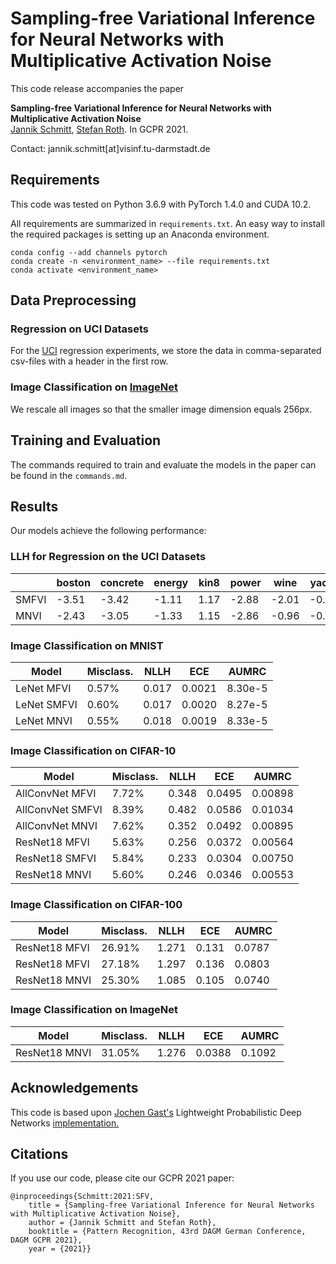 # Sampling-free Variational Inference for Neural Networks with Multiplicative Activation Noise

This code release accompanies the paper

**Sampling-free Variational Inference for Neural Networks with Multiplicative Activation Noise** \
[Jannik Schmitt](https://www.visinf.tu-darmstadt.de/visinf/team_members/jschmitt/jschmitt.en.jsp), [Stefan Roth](https://www.visinf.tu-darmstadt.de/visinf/team_members/sroth/sroth.en.jsp).
In GCPR 2021.

Contact: jannik.schmitt[at]visinf.tu-darmstadt.de

## Requirements

This code was tested on Python 3.6.9 with PyTorch 1.4.0 and CUDA 10.2.

All requirements are summarized in ``requirements.txt``.
An easy way to install the required packages is setting up an Anaconda environment.

```
conda config --add channels pytorch
conda create -n <environment_name> --file requirements.txt
conda activate <environment_name>
```

## Data Preprocessing

### Regression on UCI Datasets

For the [UCI](https://archive.ics.uci.edu/ml/datasets.php) regression experiments, we store the data in comma-separated csv-files with a header in the first row.

### Image Classification on [ImageNet](http://image-net.org/download)

We rescale all images so that the smaller image dimension equals 256px.


## Training and Evaluation

The commands required to train and evaluate the models in the paper can be found in the ``commands.md``.


## Results

Our models achieve the following performance:

### LLH for Regression on the UCI Datasets

|      | boston | concrete | energy | kin8 | power |  wine  | yacht |
| ---- | ------ | -------- | ------ | ---- | ----- | ------ | ----- |
| SMFVI|  -3.51 |   -3.42  |  -1.11 | 1.17 | -2.88 |  -2.01 | -0.37 |
| MNVI |  -2.43 |   -3.05  |  -1.33 | 1.15 | -2.86 |  -0.96 | -0.37 |

### Image Classification on MNIST

|      Model      | Misclass. |  NLLH  |   ECE   |  AUMRC  |
| --------------- | --------- | ------ | ------- | ------- |
|    LeNet MFVI   |   0.57%   |  0.017 |  0.0021 | 8.30e-5 |
|    LeNet SMFVI  |   0.60%   |  0.017 |  0.0020 | 8.27e-5 |
|    LeNet MNVI   |   0.55%   |  0.018 |  0.0019 | 8.33e-5 |

### Image Classification on CIFAR-10

|      Model      | Misclass. |  NLLH  |   ECE   |  AUMRC  |
| --------------- | --------- | ------ | ------- | ------- |
| AllConvNet MFVI |   7.72%   |  0.348 |  0.0495 | 0.00898 |
| AllConvNet SMFVI|   8.39%   |  0.482 |  0.0586 | 0.01034 |
| AllConvNet MNVI |   7.62%   |  0.352 |  0.0492 | 0.00895 |
|  ResNet18 MFVI  |   5.63%   |  0.256 |  0.0372 | 0.00564 |
|  ResNet18 SMFVI |   5.84%   |  0.233 |  0.0304 | 0.00750 |
|  ResNet18 MNVI  |   5.60%   |  0.246 |  0.0346 | 0.00553 |

### Image Classification on CIFAR-100

|      Model      | Misclass. |  NLLH  |   ECE   |  AUMRC  |
| --------------- | --------- | ------ | ------- | ------- |
|  ResNet18 MFVI  |   26.91%  |  1.271 |  0.131  |  0.0787 |
|  ResNet18 MFVI  |   27.18%  |  1.297 |  0.136  |  0.0803 |
|  ResNet18 MNVI  |   25.30%  |  1.085 |  0.105  |  0.0740 |

### Image Classification on ImageNet

|      Model      | Misclass. |  NLLH  |   ECE   |  AUMRC  |
| --------------- | --------- | ------ | ------- | ------- |
|  ResNet18 MNVI  |   31.05%  |  1.276 |  0.0388 |  0.1092 |

## Acknowledgements

This code is based upon [Jochen Gast's](https://scholar.google.com/citations?user=tmRcFacAAAAJ&hl=en) Lightweight Probabilistic Deep Networks [implementation.](https://github.com/ezjong/lightprobnets)

## Citations

If you use our code, please cite our GCPR 2021 paper:

    @inproceedings{Schmitt:2021:SFV,
        title = {Sampling-free Variational Inference for Neural Networks with Multiplicative Activation Noise},
        author = {Jannik Schmitt and Stefan Roth},
        booktitle = {Pattern Recognition, 43rd DAGM German Conference, DAGM GCPR 2021},
        year = {2021}}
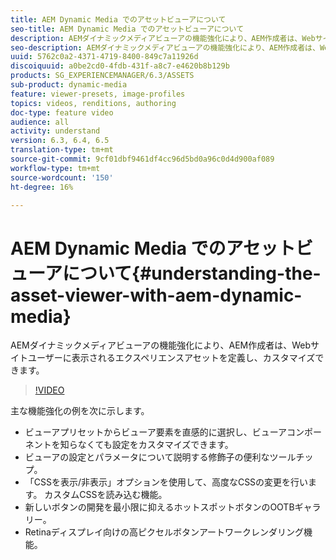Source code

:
 ```yaml
---
title: AEM Dynamic Media でのアセットビューアについて
seo-title: AEM Dynamic Media でのアセットビューアについて
description: AEMダイナミックメディアビューアの機能強化により、AEM作成者は、Webサイトユーザーに表示されるエクスペリエンスアセットを定義し、カスタマイズできます。
seo-description: AEMダイナミックメディアビューアの機能強化により、AEM作成者は、Webサイトユーザーに表示されるエクスペリエンスアセットを定義し、カスタマイズできます。
uuid: 5762c0a2-4371-4719-8400-849c7a11926d
discoiquuid: a0be2cd0-4fdb-431f-a8c7-e4620b8b129b
products: SG_EXPERIENCEMANAGER/6.3/ASSETS
sub-product: dynamic-media
feature: viewer-presets, image-profiles
topics: videos, renditions, authoring
doc-type: feature video
audience: all
activity: understand
version: 6.3, 6.4, 6.5
translation-type: tm+mt
source-git-commit: 9cf01dbf9461df4cc96d5bd0a96c0d4d900af089
workflow-type: tm+mt
source-wordcount: '150'
ht-degree: 16%

---
```



# AEM Dynamic Media でのアセットビューアについて{#understanding-the-asset-viewer-with-aem-dynamic-media}

AEMダイナミックメディアビューアの機能強化により、AEM作成者は、Webサイトユーザーに表示されるエクスペリエンスアセットを定義し、カスタマイズできます。

>[!VIDEO](https://video.tv.adobe.com/v/17783/?quality=9&learn=on)

主な機能強化の例を次に示します。

* ビューアプリセットからビューア要素を直感的に選択し、ビューアコンポーネントを知らなくても設定をカスタマイズできます。
* ビューアの設定とパラメータについて説明する修飾子の便利なツールチップ。
* 「CSSを表示/非表示」オプションを使用して、高度なCSSの変更を行います。 カスタムCSSを読み込む機能。
* 新しいボタンの開発を最小限に抑えるホットスポットボタンのOOTBギャラリー。
* Retinaディスプレイ向けの高ピクセルボタンアートワークレンダリング機能。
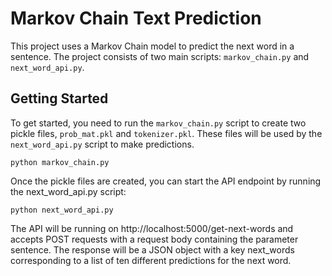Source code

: # Markov Chain Text Prediction

This project uses a Markov Chain model to predict the next word in a sentence. The project consists of two main scripts: `markov_chain.py` and `next_word_api.py`.

## Getting Started

To get started, you need to run the `markov_chain.py` script to create two pickle files, `prob_mat.pkl` and `tokenizer.pkl`. These files will be used by the `next_word_api.py` script to make predictions.

```
python markov_chain.py
```

Once the pickle files are created, you can start the API endpoint by running the next_word_api.py script:

```
python next_word_api.py
```

The API will be running on http://localhost:5000/get-next-words and accepts POST requests with a request body containing the parameter sentence. The response will be a JSON object with a key next_words corresponding to a list of ten different predictions for the next word.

━━━━━━━━━━━━━━━━━━━━

Task to complete: Show every line from the listing above in which the string "AllConvNet" appears.

Output for this task:
| AllConvNet MFVI |   7.72%   |  0.348 |  0.0495 | 0.00898 |
| AllConvNet SMFVI|   8.39%   |  0.482 |  0.0586 | 0.01034 |
| AllConvNet MNVI |   7.62%   |  0.352 |  0.0492 | 0.00895 |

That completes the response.